*** Record extracts Section Begins ***
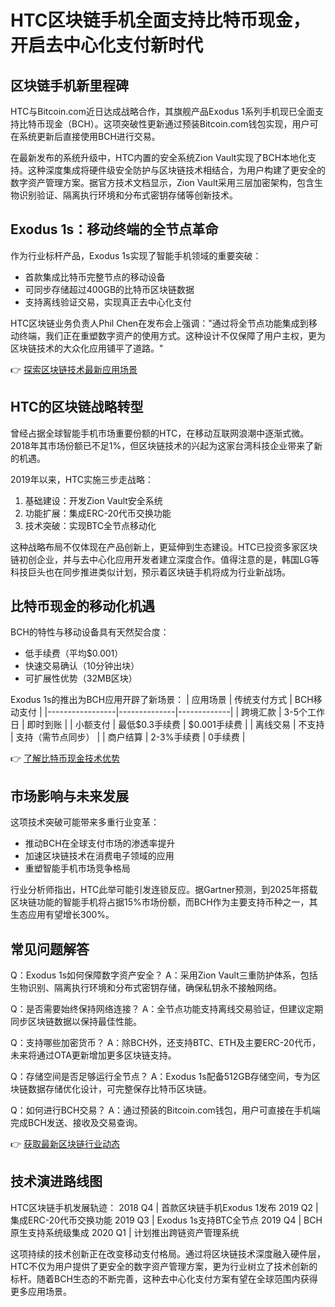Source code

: # HTC区块链手机全面支持比特币现金，开启去中心化支付新时代

## 区块链手机新里程碑
HTC与Bitcoin.com近日达成战略合作，其旗舰产品Exodus 1系列手机现已全面支持比特币现金（BCH）。这项突破性更新通过预装Bitcoin.com钱包实现，用户可在系统更新后直接使用BCH进行交易。

在最新发布的系统升级中，HTC内置的安全系统Zion Vault实现了BCH本地化支持。这种深度集成将硬件级安全防护与区块链技术相结合，为用户构建了更安全的数字资产管理方案。据官方技术文档显示，Zion Vault采用三层加密架构，包含生物识别验证、隔离执行环境和分布式密钥存储等创新技术。

## Exodus 1s：移动终端的全节点革命
作为行业标杆产品，Exodus 1s实现了智能手机领域的重要突破：
- 首款集成比特币完整节点的移动设备
- 可同步存储超过400GB的比特币区块链数据
- 支持离线验证交易，实现真正去中心化支付

HTC区块链业务负责人Phil Chen在发布会上强调："通过将全节点功能集成到移动终端，我们正在重塑数字资产的使用方式。这种设计不仅保障了用户主权，更为区块链技术的大众化应用铺平了道路。"

👉 [探索区块链技术最新应用场景](https://bit.ly/okx_welcome)

## HTC的区块链战略转型
曾经占据全球智能手机市场重要份额的HTC，在移动互联网浪潮中逐渐式微。2018年其市场份额已不足1%，但区块链技术的兴起为这家台湾科技企业带来了新的机遇。

2019年以来，HTC实施三步走战略：
1. 基础建设：开发Zion Vault安全系统
2. 功能扩展：集成ERC-20代币交换功能
3. 技术突破：实现BTC全节点移动化

这种战略布局不仅体现在产品创新上，更延伸到生态建设。HTC已投资多家区块链初创企业，并与去中心化应用开发者建立深度合作。值得注意的是，韩国LG等科技巨头也在同步推进类似计划，预示着区块链手机将成为行业新战场。

## 比特币现金的移动化机遇
BCH的特性与移动设备具有天然契合度：
- 低手续费（平均$0.001）
- 快速交易确认（10分钟出块）
- 可扩展性优势（32MB区块）

Exodus 1s的推出为BCH应用开辟了新场景：
| 应用场景        | 传统支付方式 | BCH移动支付 |
|-----------------|--------------|-------------|
| 跨境汇款        | 3-5个工作日  | 即时到账    |
| 小额支付        | 最低$0.3手续费 | $0.001手续费 |
| 离线交易        | 不支持       | 支持（需节点同步） |
| 商户结算        | 2-3%手续费   | 0手续费     |

👉 [了解比特币现金技术优势](https://bit.ly/okx_welcome)

## 市场影响与未来发展
这项技术突破可能带来多重行业变革：
- 推动BCH在全球支付市场的渗透率提升
- 加速区块链技术在消费电子领域的应用
- 重塑智能手机市场竞争格局

行业分析师指出，HTC此举可能引发连锁反应。据Gartner预测，到2025年搭载区块链功能的智能手机将占据15%市场份额，而BCH作为主要支持币种之一，其生态应用有望增长300%。

## 常见问题解答

Q：Exodus 1s如何保障数字资产安全？
A：采用Zion Vault三重防护体系，包括生物识别、隔离执行环境和分布式密钥存储，确保私钥永不接触网络。

Q：是否需要始终保持网络连接？
A：全节点功能支持离线交易验证，但建议定期同步区块链数据以保持最佳性能。

Q：支持哪些加密货币？
A：除BCH外，还支持BTC、ETH及主要ERC-20代币，未来将通过OTA更新增加更多区块链支持。

Q：存储空间是否足够运行全节点？
A：Exodus 1s配备512GB存储空间，专为区块链数据存储优化设计，可完整保存比特币区块链。

Q：如何进行BCH交易？
A：通过预装的Bitcoin.com钱包，用户可直接在手机端完成BCH发送、接收及交易查询。

👉 [获取最新区块链行业动态](https://bit.ly/okx_welcome)

## 技术演进路线图
HTC区块链手机发展轨迹：
2018 Q4 | 首款区块链手机Exodus 1发布
2019 Q2 | 集成ERC-20代币交换功能
2019 Q3 | Exodus 1s支持BTC全节点
2019 Q4 | BCH原生支持系统级集成
2020 Q1 | 计划推出跨链资产管理系统

这项持续的技术创新正在改变移动支付格局。通过将区块链技术深度融入硬件层，HTC不仅为用户提供了更安全的数字资产管理方案，更为行业树立了技术创新的标杆。随着BCH生态的不断完善，这种去中心化支付方案有望在全球范围内获得更多应用场景。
*** Record extracts Section Ends ***
**Work to complete**:
Text only, please: give the listing again word for word with no images.

**Result for this task**:
Source code

: # HTC区块链手机全面支持比特币现金，开启去中心化支付新时代

## 区块链手机新里程碑
HTC与Bitcoin.com近日达成战略合作，其旗舰产品Exodus 1系列手机现已全面支持比特币现金（BCH）。这项突破性更新通过预装Bitcoin.com钱包实现，用户可在系统更新后直接使用BCH进行交易。

在最新发布的系统升级中，HTC内置的安全系统Zion Vault实现了BCH本地化支持。这种深度集成将硬件级安全防护与区块链技术相结合，为用户构建了更安全的数字资产管理方案。据官方技术文档显示，Zion Vault采用三层加密架构，包含生物识别验证、隔离执行环境和分布式密钥存储等创新技术。

## Exodus 1s：移动终端的全节点革命
作为行业标杆产品，Exodus 1s实现了智能手机领域的重要突破：
- 首款集成比特币完整节点的移动设备
- 可同步存储超过400GB的比特币区块链数据
- 支持离线验证交易，实现真正去中心化支付

HTC区块链业务负责人Phil Chen在发布会上强调："通过将全节点功能集成到移动终端，我们正在重塑数字资产的使用方式。这种设计不仅保障了用户主权，更为区块链技术的大众化应用铺平了道路。"

👉 [探索区块链技术最新应用场景](https://bit.ly/okx_welcome)

## HTC的区块链战略转型
曾经占据全球智能手机市场重要份额的HTC，在移动互联网浪潮中逐渐式微。2018年其市场份额已不足1%，但区块链技术的兴起为这家台湾科技企业带来了新的机遇。

2019年以来，HTC实施三步走战略：
1. 基础建设：开发Zion Vault安全系统
2. 功能扩展：集成ERC-20代币交换功能
3. 技术突破：实现BTC全节点移动化

这种战略布局不仅体现在产品创新上，更延伸到生态建设。HTC已投资多家区块链初创企业，并与去中心化应用开发者建立深度合作。值得注意的是，韩国LG等科技巨头也在同步推进类似计划，预示着区块链手机将成为行业新战场。

## 比特币现金的移动化机遇
BCH的特性与移动设备具有天然契合度：
- 低手续费（平均$0.001）
- 快速交易确认（10分钟出块）
- 可扩展性优势（32MB区块）

Exodus 1s的推出为BCH应用开辟了新场景：
| 应用场景        | 传统支付方式 | BCH移动支付 |
|-----------------|--------------|-------------|
| 跨境汇款        | 3-5个工作日  | 即时到账    |
| 小额支付        | 最低$0.3手续费 | $0.001手续费 |
| 离线交易        | 不支持       | 支持（需节点同步） |
| 商户结算        | 2-3%手续费   | 0手续费     |

👉 [了解比特币现金技术优势](https://bit.ly/okx_welcome)

## 市场影响与未来发展
这项技术突破可能带来多重行业变革：
- 推动BCH在全球支付市场的渗透率提升
- 加速区块链技术在消费电子领域的应用
- 重塑智能手机市场竞争格局

行业分析师指出，HTC此举可能引发连锁反应。据Gartner预测，到2025年搭载区块链功能的智能手机将占据15%市场份额，而BCH作为主要支持币种之一，其生态应用有望增长300%。

## 常见问题解答

Q：Exodus 1s如何保障数字资产安全？
A：采用Zion Vault三重防护体系，包括生物识别、隔离执行环境和分布式密钥存储，确保私钥永不接触网络。

Q：是否需要始终保持网络连接？
A：全节点功能支持离线交易验证，但建议定期同步区块链数据以保持最佳性能。

Q：支持哪些加密货币？
A：除BCH外，还支持BTC、ETH及主要ERC-20代币，未来将通过OTA更新增加更多区块链支持。

Q：存储空间是否足够运行全节点？
A：Exodus 1s配备512GB存储空间，专为区块链数据存储优化设计，可完整保存比特币区块链。

Q：如何进行BCH交易？
A：通过预装的Bitcoin.com钱包，用户可直接在手机端完成BCH发送、接收及交易查询。

👉 [获取最新区块链行业动态](https://bit.ly/okx_welcome)

## 技术演进路线图
HTC区块链手机发展轨迹：
2018 Q4 | 首款区块链手机Exodus 1发布
2019 Q2 | 集成ERC-20代币交换功能
2019 Q3 | Exodus 1s支持BTC全节点
2019 Q4 | BCH原生支持系统级集成
2020 Q1 | 计划推出跨链资产管理系统

这项持续的技术创新正在改变移动支付格局。通过将区块链技术深度融入硬件层，HTC不仅为用户提供了更安全的数字资产管理方案，更为行业树立了技术创新的标杆。随着BCH生态的不断完善，这种去中心化支付方案有望在全球范围内获得更多应用场景。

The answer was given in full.